◆ BRIEF
Every line below that holds the string "podem" should be copied.

Content starts

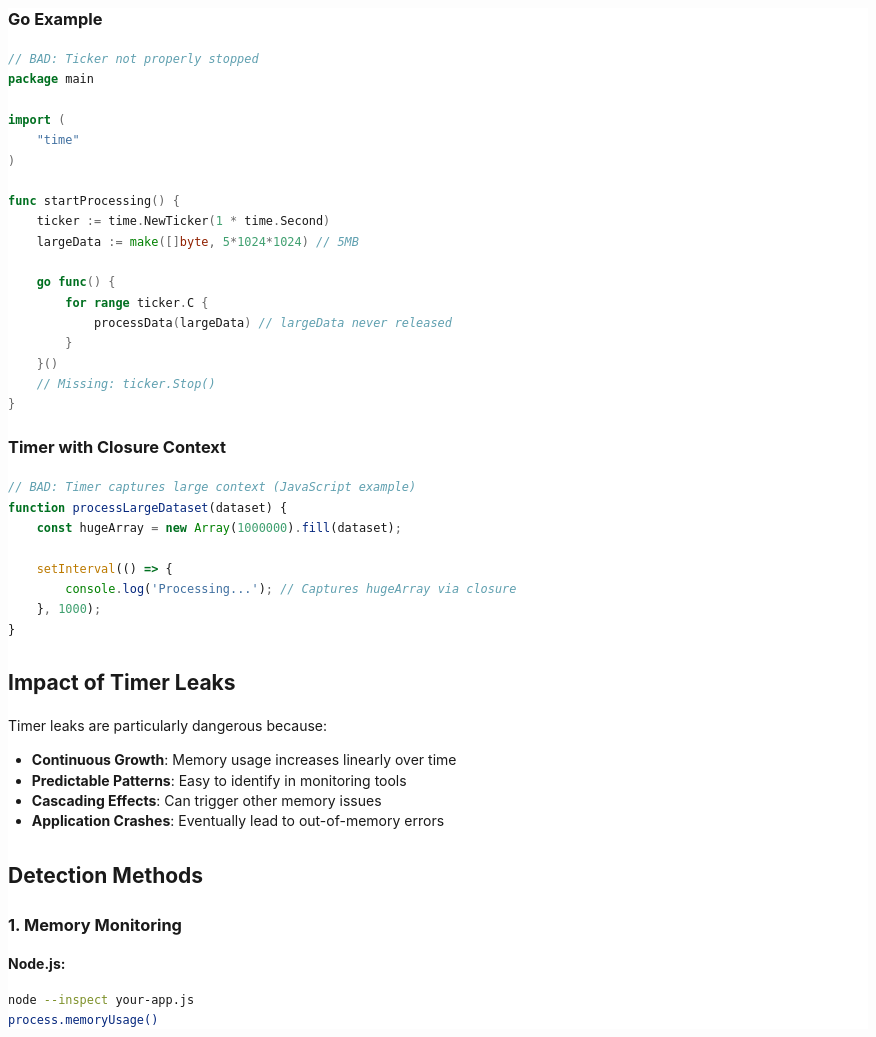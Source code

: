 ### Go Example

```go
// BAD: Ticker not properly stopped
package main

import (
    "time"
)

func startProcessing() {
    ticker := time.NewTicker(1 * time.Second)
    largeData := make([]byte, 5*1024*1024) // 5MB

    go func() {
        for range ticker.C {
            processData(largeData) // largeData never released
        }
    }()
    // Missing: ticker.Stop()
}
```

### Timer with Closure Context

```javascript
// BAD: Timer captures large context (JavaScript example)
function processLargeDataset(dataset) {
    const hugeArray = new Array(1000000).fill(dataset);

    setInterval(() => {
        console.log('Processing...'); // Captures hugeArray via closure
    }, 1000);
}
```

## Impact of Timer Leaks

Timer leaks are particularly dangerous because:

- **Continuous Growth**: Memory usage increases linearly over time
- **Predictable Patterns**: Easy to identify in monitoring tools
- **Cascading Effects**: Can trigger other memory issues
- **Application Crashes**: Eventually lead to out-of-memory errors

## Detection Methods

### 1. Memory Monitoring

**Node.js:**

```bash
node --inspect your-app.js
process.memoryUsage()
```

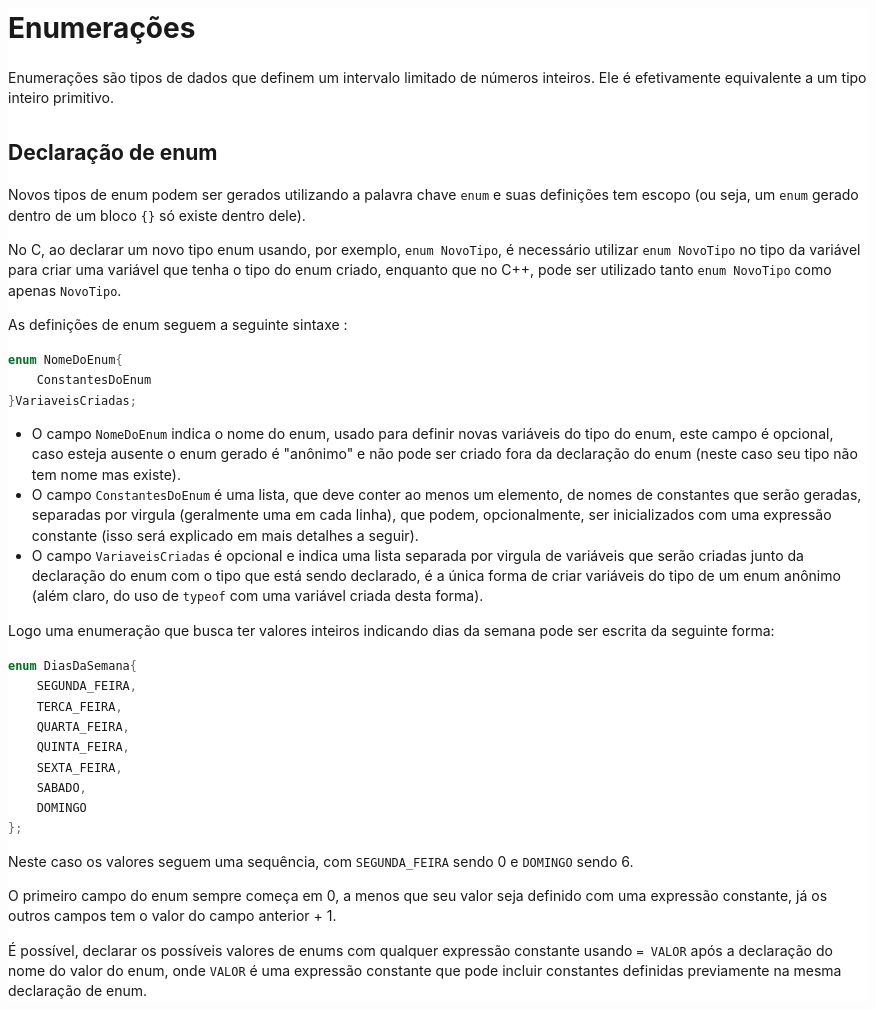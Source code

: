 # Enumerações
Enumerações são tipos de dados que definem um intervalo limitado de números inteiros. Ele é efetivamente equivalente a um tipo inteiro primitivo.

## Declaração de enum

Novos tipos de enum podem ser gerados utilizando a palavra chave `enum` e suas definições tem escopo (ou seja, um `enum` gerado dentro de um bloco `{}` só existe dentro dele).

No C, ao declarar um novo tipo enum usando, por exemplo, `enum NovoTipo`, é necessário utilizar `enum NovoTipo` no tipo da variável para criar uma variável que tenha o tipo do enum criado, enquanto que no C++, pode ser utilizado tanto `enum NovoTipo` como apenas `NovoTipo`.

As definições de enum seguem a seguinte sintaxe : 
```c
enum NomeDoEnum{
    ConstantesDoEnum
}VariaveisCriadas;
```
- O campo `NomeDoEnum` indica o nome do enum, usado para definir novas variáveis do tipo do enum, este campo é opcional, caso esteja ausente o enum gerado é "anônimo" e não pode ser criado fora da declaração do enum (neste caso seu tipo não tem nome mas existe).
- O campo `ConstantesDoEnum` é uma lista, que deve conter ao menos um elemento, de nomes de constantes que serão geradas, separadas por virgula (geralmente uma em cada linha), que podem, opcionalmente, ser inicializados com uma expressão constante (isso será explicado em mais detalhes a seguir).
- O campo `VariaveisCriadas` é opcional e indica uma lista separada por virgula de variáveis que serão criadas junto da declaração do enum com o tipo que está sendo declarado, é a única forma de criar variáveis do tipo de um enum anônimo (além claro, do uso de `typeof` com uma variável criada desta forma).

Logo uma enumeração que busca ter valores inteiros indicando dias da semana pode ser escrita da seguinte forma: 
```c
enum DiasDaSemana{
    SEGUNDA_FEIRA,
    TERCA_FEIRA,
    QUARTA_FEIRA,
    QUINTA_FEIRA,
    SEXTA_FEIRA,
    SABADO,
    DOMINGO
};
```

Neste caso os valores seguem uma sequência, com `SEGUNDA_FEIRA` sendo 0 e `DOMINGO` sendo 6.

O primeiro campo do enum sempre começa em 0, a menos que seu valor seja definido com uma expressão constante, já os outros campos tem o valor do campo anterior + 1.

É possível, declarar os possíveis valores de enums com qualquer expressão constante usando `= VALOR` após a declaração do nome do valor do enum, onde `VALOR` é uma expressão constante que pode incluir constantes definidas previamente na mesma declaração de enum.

Content ends

◆ EXERCISE RESULT
Novos tipos de enum podem ser gerados utilizando a palavra chave `enum` e suas definições tem escopo (ou seja, um `enum` gerado dentro de um bloco `{}` só existe dentro dele).
- O campo `ConstantesDoEnum` é uma lista, que deve conter ao menos um elemento, de nomes de constantes que serão geradas, separadas por virgula (geralmente uma em cada linha), que podem, opcionalmente, ser inicializados com uma expressão constante (isso será explicado em mais detalhes a seguir).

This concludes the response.